--- PROVIDED RECORDS ---

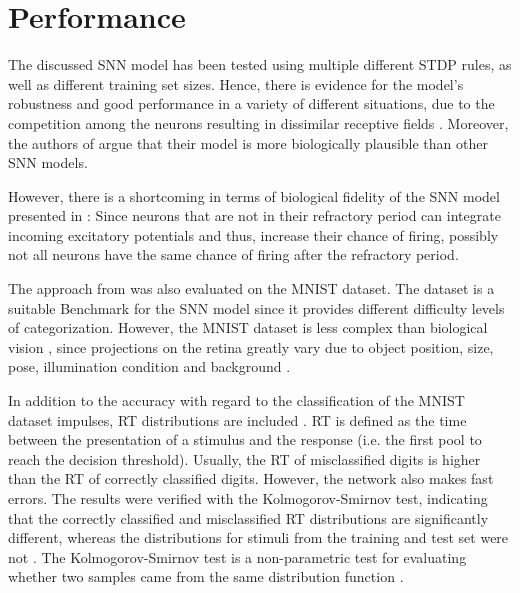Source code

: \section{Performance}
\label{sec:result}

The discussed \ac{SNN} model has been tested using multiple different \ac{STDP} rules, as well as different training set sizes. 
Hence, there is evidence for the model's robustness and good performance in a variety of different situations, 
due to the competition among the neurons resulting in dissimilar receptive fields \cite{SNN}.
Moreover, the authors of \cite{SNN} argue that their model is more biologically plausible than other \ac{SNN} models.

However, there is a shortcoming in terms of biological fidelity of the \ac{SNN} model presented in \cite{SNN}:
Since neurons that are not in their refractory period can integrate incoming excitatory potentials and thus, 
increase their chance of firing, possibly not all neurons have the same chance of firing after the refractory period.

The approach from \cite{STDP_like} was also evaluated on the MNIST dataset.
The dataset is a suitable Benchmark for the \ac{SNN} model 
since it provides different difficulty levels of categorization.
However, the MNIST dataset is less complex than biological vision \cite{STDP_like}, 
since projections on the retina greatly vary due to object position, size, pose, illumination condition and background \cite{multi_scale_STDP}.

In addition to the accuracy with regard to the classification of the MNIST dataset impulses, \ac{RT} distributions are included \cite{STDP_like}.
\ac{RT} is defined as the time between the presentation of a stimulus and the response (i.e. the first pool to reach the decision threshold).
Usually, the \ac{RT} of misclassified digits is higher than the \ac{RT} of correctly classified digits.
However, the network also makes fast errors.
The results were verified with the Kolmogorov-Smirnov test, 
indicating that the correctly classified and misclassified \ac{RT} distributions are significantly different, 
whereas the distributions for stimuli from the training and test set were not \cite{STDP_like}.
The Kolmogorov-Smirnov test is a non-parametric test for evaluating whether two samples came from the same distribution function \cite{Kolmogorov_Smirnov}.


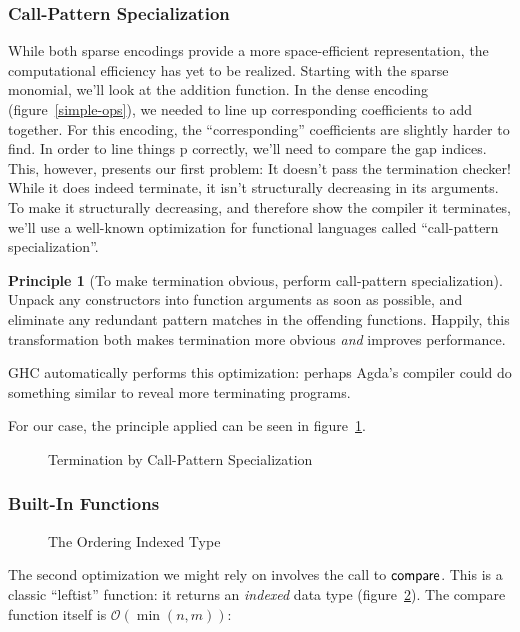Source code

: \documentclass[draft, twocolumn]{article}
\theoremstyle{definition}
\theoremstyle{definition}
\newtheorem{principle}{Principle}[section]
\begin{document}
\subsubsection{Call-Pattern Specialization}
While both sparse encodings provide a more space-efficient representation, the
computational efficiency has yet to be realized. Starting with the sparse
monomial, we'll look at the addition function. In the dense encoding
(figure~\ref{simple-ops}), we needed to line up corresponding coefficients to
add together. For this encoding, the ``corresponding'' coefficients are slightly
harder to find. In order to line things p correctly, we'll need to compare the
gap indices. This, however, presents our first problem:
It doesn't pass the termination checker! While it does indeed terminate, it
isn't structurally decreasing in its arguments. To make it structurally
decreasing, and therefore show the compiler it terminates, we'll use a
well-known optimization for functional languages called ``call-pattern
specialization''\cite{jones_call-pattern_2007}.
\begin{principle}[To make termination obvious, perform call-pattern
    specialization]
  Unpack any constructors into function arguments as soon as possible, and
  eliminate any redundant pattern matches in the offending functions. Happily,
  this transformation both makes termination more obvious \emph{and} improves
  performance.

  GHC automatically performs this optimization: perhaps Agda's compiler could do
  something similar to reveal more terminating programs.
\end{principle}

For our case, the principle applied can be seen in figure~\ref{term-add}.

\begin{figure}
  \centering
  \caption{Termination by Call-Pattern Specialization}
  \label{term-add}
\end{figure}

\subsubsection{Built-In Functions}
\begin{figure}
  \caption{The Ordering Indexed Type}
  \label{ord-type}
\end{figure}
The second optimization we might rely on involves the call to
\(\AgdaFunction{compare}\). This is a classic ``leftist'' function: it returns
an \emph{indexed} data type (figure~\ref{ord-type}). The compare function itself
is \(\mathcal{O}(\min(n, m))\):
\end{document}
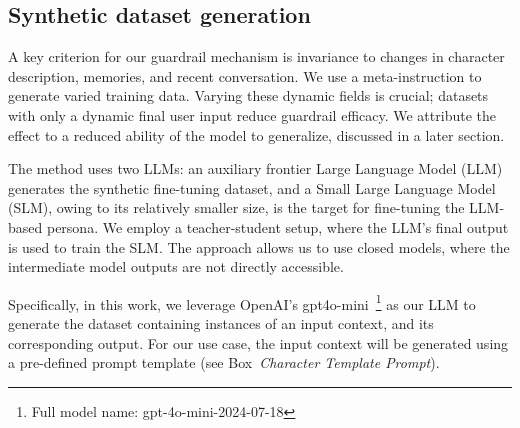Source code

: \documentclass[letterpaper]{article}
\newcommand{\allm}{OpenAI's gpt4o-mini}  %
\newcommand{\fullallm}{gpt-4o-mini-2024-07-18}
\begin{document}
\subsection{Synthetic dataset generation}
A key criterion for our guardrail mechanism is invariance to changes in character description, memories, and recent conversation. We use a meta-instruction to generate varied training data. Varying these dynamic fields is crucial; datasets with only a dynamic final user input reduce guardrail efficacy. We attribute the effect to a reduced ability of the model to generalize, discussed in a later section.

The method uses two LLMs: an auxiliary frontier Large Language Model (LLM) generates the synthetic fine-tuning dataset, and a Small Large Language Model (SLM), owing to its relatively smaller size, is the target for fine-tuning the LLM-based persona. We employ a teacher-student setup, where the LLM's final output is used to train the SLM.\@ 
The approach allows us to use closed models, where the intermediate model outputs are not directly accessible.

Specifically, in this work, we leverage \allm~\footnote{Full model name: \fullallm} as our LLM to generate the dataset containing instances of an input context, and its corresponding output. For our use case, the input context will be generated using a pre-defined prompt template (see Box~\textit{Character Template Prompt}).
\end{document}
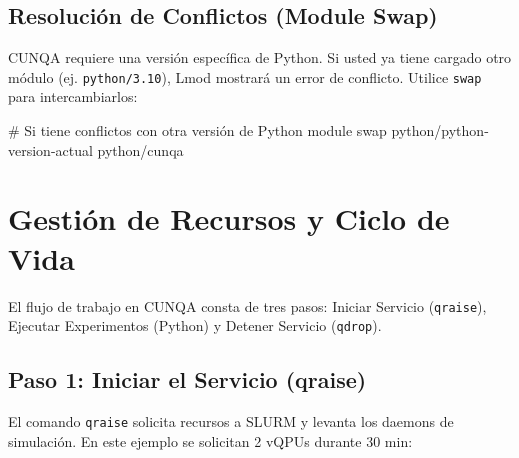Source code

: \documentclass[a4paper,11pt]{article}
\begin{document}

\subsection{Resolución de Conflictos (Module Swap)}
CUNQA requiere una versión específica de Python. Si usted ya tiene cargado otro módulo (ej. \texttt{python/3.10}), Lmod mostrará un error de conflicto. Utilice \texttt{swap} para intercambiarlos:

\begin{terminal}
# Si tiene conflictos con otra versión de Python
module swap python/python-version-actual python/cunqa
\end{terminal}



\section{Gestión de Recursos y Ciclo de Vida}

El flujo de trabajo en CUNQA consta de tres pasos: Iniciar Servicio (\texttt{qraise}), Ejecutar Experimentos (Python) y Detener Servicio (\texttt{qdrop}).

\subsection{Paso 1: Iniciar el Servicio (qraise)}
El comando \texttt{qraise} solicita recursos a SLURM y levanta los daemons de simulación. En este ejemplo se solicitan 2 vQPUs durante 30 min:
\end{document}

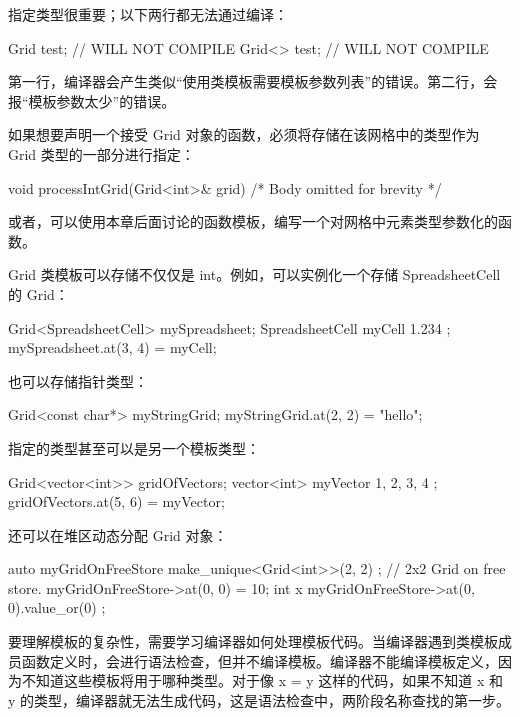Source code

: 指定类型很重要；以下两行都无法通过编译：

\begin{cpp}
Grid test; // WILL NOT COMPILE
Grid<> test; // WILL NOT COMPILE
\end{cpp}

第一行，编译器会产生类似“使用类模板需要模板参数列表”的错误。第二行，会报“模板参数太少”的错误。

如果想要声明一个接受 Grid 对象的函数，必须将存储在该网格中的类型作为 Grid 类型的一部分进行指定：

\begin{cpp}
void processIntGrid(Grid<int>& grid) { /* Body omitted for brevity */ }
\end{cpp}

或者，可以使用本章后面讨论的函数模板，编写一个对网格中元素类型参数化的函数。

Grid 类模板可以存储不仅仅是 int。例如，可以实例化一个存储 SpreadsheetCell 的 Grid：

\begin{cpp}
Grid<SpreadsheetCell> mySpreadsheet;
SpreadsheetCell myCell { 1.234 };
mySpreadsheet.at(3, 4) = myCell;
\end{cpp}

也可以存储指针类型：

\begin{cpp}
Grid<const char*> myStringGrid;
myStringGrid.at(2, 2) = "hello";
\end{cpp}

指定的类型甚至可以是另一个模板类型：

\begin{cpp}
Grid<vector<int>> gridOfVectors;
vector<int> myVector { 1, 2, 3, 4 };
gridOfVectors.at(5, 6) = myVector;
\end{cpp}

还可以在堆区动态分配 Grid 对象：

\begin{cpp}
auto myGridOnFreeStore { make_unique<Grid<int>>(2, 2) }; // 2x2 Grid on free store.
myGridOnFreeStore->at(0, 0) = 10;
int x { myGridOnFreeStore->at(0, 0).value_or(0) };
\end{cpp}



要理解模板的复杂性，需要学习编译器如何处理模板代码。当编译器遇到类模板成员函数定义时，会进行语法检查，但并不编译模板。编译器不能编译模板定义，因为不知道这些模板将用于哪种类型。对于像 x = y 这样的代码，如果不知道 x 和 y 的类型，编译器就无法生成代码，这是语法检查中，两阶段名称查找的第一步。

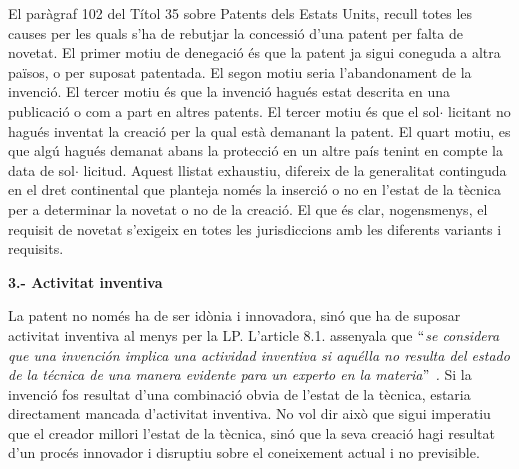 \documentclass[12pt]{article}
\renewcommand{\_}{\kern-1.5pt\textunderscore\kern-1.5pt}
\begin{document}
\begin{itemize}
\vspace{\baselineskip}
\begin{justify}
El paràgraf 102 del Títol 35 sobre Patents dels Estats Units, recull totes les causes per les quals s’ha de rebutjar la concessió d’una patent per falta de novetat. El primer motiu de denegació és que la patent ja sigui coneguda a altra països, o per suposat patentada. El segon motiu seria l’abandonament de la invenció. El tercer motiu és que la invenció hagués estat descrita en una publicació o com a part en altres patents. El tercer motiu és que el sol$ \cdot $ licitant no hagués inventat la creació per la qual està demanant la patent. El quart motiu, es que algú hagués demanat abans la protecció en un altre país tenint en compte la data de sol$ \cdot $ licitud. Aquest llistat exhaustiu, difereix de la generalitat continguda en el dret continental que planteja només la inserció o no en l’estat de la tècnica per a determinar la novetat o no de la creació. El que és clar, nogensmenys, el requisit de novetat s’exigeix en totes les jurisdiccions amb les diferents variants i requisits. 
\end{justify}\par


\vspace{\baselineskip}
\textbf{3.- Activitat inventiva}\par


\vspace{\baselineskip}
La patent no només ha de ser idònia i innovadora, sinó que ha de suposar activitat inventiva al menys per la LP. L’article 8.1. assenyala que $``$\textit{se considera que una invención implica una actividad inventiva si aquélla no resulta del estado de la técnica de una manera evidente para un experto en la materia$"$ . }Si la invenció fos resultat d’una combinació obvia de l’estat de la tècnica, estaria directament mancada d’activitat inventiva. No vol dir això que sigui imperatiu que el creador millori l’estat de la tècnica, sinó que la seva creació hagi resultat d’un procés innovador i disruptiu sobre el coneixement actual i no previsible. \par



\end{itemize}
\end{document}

---
--- PROVIDED RECORDS ---

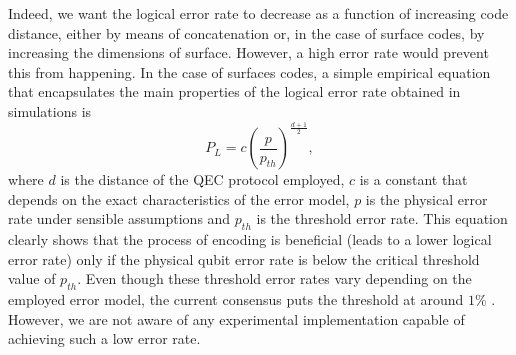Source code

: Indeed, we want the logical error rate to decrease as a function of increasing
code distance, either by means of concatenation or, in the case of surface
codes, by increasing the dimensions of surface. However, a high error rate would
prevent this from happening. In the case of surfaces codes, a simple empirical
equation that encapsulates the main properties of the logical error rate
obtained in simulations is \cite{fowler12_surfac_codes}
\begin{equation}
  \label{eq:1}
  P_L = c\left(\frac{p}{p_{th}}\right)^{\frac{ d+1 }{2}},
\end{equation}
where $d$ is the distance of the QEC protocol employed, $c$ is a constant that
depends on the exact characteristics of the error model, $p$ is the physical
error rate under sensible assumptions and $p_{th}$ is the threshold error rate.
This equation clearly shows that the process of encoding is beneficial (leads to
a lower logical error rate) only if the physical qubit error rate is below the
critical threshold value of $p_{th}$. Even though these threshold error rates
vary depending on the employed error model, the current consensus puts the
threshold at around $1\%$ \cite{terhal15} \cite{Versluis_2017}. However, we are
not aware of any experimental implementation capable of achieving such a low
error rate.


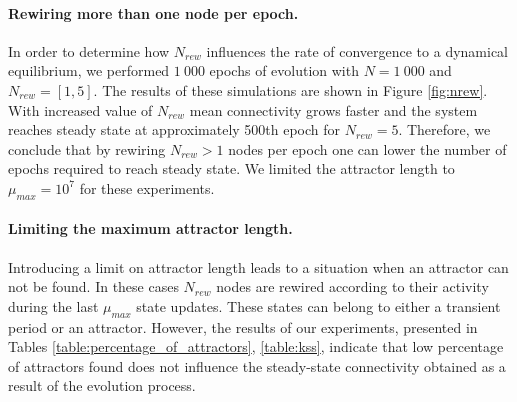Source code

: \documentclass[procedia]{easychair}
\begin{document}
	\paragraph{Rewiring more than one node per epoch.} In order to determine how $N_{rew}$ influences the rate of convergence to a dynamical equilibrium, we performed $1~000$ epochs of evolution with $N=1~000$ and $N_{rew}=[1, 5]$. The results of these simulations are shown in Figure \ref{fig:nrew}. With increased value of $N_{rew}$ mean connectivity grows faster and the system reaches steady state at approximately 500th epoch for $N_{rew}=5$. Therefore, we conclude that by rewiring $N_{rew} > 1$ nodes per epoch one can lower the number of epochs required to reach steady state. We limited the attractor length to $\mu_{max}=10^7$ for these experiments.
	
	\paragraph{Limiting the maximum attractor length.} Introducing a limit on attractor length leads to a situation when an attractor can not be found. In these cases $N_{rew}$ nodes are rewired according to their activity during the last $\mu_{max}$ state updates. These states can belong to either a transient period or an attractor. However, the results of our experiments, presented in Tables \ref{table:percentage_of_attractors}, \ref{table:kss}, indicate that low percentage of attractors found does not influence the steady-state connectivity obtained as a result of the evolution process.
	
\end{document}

---

## DIRECTIONS
What lines of the listing above hold "Servicio"? Copy all of them.

## WRITTEN SOLUTION
El flujo de trabajo en CUNQA consta de tres pasos: Iniciar Servicio (\texttt{qraise}), Ejecutar Experimentos (Python) y Detener Servicio (\texttt{qdrop}).
\subsection{Paso 1: Iniciar el Servicio (qraise)}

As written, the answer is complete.